[Rendered images with source text]

BEGIN

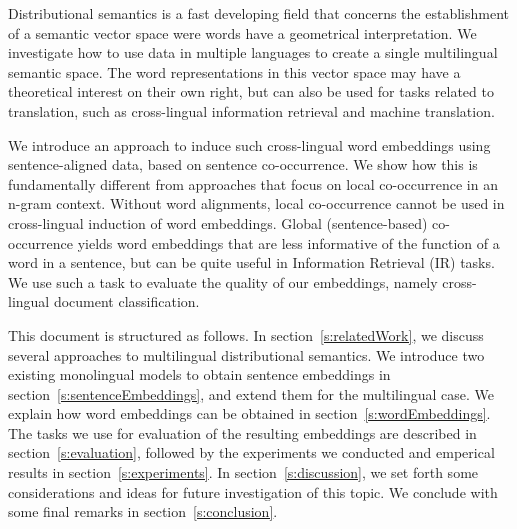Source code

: 









Distributional semantics is a fast developing field that concerns the establishment of a semantic vector space were words have a geometrical interpretation. We investigate how to use data in multiple languages to create a single multilingual semantic space. The word representations in this vector space may have a theoretical interest on their own right, but can also be used for tasks related to translation, such as cross-lingual information retrieval and machine translation. 

We introduce an approach to induce such cross-lingual word embeddings using sentence-aligned data, based on sentence co-occurrence. We show how this is fundamentally different from approaches that focus on local co-occurrence in an n-gram context. Without word alignments, local co-occurrence cannot be used in cross-lingual induction of word embeddings. Global (sentence-based) co-occurrence yields word embeddings that are less informative of the function of a word in a sentence, but can be quite useful in Information Retrieval (IR) tasks. We use such a task to evaluate the quality of our embeddings, namely cross-lingual document classification.

This document is structured as follows. In section~\ref{s:relatedWork}, we discuss several  approaches to multilingual distributional semantics. We introduce two existing monolingual models to obtain sentence embeddings in section~\ref{s:sentenceEmbeddings}, and extend them for the multilingual case. We explain how word embeddings can be obtained in section~\ref{s:wordEmbeddings}. The tasks we use for evaluation of the resulting embeddings are described in section~\ref{s:evaluation}, followed by the experiments we conducted and emperical results in section~\ref{s:experiments}. In section~\ref{s:discussion}, we set forth some considerations and ideas for future investigation of this topic. We conclude with some final remarks in section~\ref{s:conclusion}.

END

### [Instructions for the task]
Each line from the one containing "We introduce an" through the last line of the entries above is to be returned exactly, and no others.

### [Completed exercise]
We introduce an approach to induce such cross-lingual word embeddings using sentence-aligned data, based on sentence co-occurrence. We show how this is fundamentally different from approaches that focus on local co-occurrence in an n-gram context. Without word alignments, local co-occurrence cannot be used in cross-lingual induction of word embeddings. Global (sentence-based) co-occurrence yields word embeddings that are less informative of the function of a word in a sentence, but can be quite useful in Information Retrieval (IR) tasks. We use such a task to evaluate the quality of our embeddings, namely cross-lingual document classification.

This document is structured as follows. In section~\ref{s:relatedWork}, we discuss several  approaches to multilingual distributional semantics. We introduce two existing monolingual models to obtain sentence embeddings in section~\ref{s:sentenceEmbeddings}, and extend them for the multilingual case. We explain how word embeddings can be obtained in section~\ref{s:wordEmbeddings}. The tasks we use for evaluation of the resulting embeddings are described in section~\ref{s:evaluation}, followed by the experiments we conducted and emperical results in section~\ref{s:experiments}. In section~\ref{s:discussion}, we set forth some considerations and ideas for future investigation of this topic. We conclude with some final remarks in section~\ref{s:conclusion}.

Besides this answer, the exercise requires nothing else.